# PROBLEM
Copy out each line featuring the string "owners" from the entries beneath.

··· EXERCISE MATERIAL ···

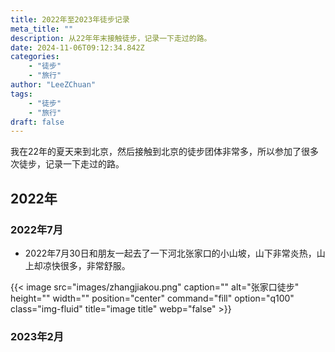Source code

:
 ```yaml
---
title: 2022年至2023年徒步记录
meta_title: ""
description: 从22年年末接触徒步，记录一下走过的路。
date: 2024-11-06T09:12:34.842Z
categories:
    - "徒步"
    - "旅行"
author: "LeeZChuan"
tags:
    - "徒步"
    - "旅行"
draft: false
---
```



我在22年的夏天来到北京，然后接触到北京的徒步团体非常多，所以参加了很多次徒步，记录一下走过的路。

## 2022年

### 2022年7月

- 2022年7月30日和朋友一起去了一下河北张家口的小山坡，山下非常炎热，山上却凉快很多，非常舒服。


{{< image src="images/zhangjiakou.png" caption="" alt="张家口徒步" height="" width="" position="center" command="fill" option="q100" class="img-fluid" title="image title"  webp="false" >}}

### 2023年2月
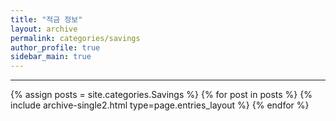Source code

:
```yaml
---
title: "적금 정보"
layout: archive
permalink: categories/savings
author_profile: true
sidebar_main: true
---
```


<!-- 공백이 포함되어 있는 카테고리 이름의 경우 site.categories['a b c'] 이런식으로! -->

***

{% assign posts = site.categories.Savings %}
{% for post in posts %} 
{% include archive-single2.html type=page.entries_layout %} 
{% endfor %}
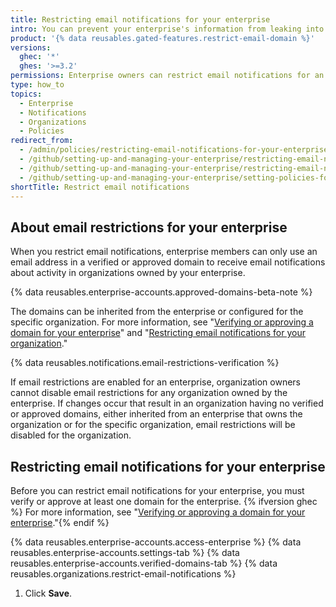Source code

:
 ```yaml
---
title: Restricting email notifications for your enterprise
intro: You can prevent your enterprise's information from leaking into personal email accounts by restricting the domains where members can receive email notifications about activity in organizations owned by your enterprise.
product: '{% data reusables.gated-features.restrict-email-domain %}'
versions:
  ghec: '*'
  ghes: '>=3.2'
permissions: Enterprise owners can restrict email notifications for an enterprise.
type: how_to
topics:
  - Enterprise
  - Notifications
  - Organizations
  - Policies
redirect_from:
  - /admin/policies/restricting-email-notifications-for-your-enterprise
  - /github/setting-up-and-managing-your-enterprise/restricting-email-notifications-for-your-enterprise-account-to-approved-domains
  - /github/setting-up-and-managing-your-enterprise/restricting-email-notifications-for-your-enterprise-account
  - /github/setting-up-and-managing-your-enterprise/setting-policies-for-organizations-in-your-enterprise-account/restricting-email-notifications-for-your-enterprise-account
shortTitle: Restrict email notifications
---
```


## About email restrictions for your enterprise

When you restrict email notifications, enterprise members can only use an email address in a verified or approved domain to receive email notifications about activity in organizations owned by your enterprise.

{% data reusables.enterprise-accounts.approved-domains-beta-note %}

The domains can be inherited from the enterprise or configured for the specific organization. For more information, see "[Verifying or approving a domain for your enterprise](/admin/configuration/configuring-your-enterprise/verifying-or-approving-a-domain-for-your-enterprise)" and "[Restricting email notifications for your organization](/organizations/keeping-your-organization-secure/restricting-email-notifications-for-your-organization)."

{% data reusables.notifications.email-restrictions-verification %}

If email restrictions are enabled for an enterprise, organization owners cannot disable email restrictions for any organization owned by the enterprise. If changes occur that result in an organization having no verified or approved domains, either inherited from an enterprise that owns the organization or for the specific organization, email restrictions will be disabled for the organization.

## Restricting email notifications for your enterprise

Before you can restrict email notifications for your enterprise, you must verify or approve at least one domain for the enterprise. {% ifversion ghec %} For more information, see "[Verifying or approving a domain for your enterprise](/admin/configuration/configuring-your-enterprise/verifying-or-approving-a-domain-for-your-enterprise)."{% endif %}

{% data reusables.enterprise-accounts.access-enterprise %}
{% data reusables.enterprise-accounts.settings-tab %}
{% data reusables.enterprise-accounts.verified-domains-tab %}
{% data reusables.organizations.restrict-email-notifications %}
1. Click **Save**.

···

# RESULT
permissions: Enterprise owners can restrict email notifications for an enterprise.
If email restrictions are enabled for an enterprise, organization owners cannot disable email restrictions for any organization owned by the enterprise. If changes occur that result in an organization having no verified or approved domains, either inherited from an enterprise that owns the organization or for the specific organization, email restrictions will be disabled for the organization.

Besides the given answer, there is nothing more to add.